I'm interested in changing my interior lights to LEDs. Seems like the 9 or 12 bulb panels would be brighter than a single bulb. Can you see the panel through the cover? Does it look weird? Anyone have these LED panels in their Cruze?

Thanks,

Lego-Man


----------



## MassCruzeLTZ (Mar 30, 2014)

I have the singles in Blacklight LEDs. They are not noticeable and give off plenty of light for all situations.


----------



## ALBERTA (Mar 29, 2014)

I think the panels would be a little too large to fit in the area for the lights. I bought individual bulbs for mine and just put them in today and there is more than enough light.

If you do manage to find an LED board that fits, it won't show up too much through the lens. I had one of those in my Cavaliers dome light and the light output was amazing.


----------



## Lego-Man (Mar 13, 2014)

I just put in the single LED bulbs real quick. They are fine. Was curious about the LED panels. Never thought about whether they would fit or not.


----------



## 7becker7 (Apr 2, 2013)

I have the single in white and lights up the interior just fine :2cents:


----------



## SneakerFix (Jul 28, 2013)

I have the panels can't see them IMO they are brighter


----------



## Lego-Man (Mar 13, 2014)

SneakerFix said:


> I have the panels can't see them IMO they are brighter


You can' see the panel through the lens cover when they are off? Do you know where you got them? I would want to make sure I get the one that fits.


----------



## SneakerFix (Jul 28, 2013)

My lens covers are smoked now. But when I first did the change over I don't remember seeing them when off. 
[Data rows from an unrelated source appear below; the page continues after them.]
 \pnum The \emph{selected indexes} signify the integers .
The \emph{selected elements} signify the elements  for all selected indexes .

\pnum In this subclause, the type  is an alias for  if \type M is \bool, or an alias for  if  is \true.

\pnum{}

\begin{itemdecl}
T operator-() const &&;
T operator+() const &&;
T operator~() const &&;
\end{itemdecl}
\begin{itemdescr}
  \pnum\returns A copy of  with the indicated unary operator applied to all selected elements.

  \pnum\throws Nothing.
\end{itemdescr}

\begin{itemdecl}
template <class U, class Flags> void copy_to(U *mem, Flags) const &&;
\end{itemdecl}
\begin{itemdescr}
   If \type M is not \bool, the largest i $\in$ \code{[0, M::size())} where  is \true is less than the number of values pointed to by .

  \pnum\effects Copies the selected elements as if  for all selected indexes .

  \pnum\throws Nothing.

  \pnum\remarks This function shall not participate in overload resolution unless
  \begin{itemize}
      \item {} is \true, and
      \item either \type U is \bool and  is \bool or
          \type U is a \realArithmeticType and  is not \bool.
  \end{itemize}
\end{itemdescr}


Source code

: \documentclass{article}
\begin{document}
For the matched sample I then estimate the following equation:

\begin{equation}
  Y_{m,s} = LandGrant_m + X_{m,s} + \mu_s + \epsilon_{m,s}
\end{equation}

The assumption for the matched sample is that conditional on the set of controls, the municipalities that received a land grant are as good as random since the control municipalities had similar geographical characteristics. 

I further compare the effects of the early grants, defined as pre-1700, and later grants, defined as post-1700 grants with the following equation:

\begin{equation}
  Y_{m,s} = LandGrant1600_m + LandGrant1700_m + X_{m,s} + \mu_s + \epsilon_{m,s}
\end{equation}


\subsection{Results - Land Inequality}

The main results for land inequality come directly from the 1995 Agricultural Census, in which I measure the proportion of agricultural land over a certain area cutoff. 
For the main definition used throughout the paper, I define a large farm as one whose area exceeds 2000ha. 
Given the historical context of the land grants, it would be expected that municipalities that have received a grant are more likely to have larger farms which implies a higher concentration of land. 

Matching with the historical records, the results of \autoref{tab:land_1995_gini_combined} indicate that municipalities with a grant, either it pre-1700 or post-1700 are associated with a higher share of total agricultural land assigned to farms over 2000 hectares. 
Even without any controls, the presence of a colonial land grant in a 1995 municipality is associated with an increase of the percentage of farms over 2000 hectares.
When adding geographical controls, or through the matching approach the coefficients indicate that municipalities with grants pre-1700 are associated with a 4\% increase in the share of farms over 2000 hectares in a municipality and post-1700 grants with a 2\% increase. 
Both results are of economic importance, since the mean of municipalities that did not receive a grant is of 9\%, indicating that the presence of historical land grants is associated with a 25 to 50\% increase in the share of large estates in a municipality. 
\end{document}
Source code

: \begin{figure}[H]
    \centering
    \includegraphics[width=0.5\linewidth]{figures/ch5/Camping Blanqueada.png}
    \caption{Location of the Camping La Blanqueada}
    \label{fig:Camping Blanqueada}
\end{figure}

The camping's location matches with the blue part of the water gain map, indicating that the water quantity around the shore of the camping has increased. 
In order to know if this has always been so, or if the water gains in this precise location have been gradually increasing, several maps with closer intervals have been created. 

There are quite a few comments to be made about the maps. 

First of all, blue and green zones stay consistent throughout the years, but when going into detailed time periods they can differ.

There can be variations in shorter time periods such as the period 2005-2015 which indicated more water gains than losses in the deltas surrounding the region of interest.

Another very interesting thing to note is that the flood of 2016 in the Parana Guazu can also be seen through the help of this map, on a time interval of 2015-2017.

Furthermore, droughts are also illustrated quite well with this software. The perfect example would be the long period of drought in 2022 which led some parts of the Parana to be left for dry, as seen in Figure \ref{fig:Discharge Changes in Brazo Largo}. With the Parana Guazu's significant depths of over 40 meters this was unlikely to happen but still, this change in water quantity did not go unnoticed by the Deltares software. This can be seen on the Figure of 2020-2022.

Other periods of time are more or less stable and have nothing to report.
I got them in china. But I've seen them online. Try contacting ijdmtoy.com but I'll look for the one I've seen


----------



## Lego-Man (Mar 13, 2014)

SneakerFix said:


> My lens covers are smoked now. But when I first did the change over I don't remember seeing them when off.
> 
> I got them in china. But I've seen them online. Try contacting ijdmtoy.com but I'll look for the one I've seen


There are smoked lens covers available?


----------



## SneakerFix (Jul 28, 2013)

Lego-Man said:


> There are smoked lens covers available?



No I wish I used the plasti dip smoke


----------



## Nicholi (Feb 25, 2014)

MassCruzeLTZ said:


> I have the singles in Blacklight LEDs. They are not noticeable and give off plenty of light for all situations.
> View attachment 75906
> View attachment 75914


Looks beautiful! Just like mine


----------



## Lego-Man (Mar 13, 2014)

SneakerFix said:


> No I wish I used the plasti dip smoke


Ahh okay. Thanks


----------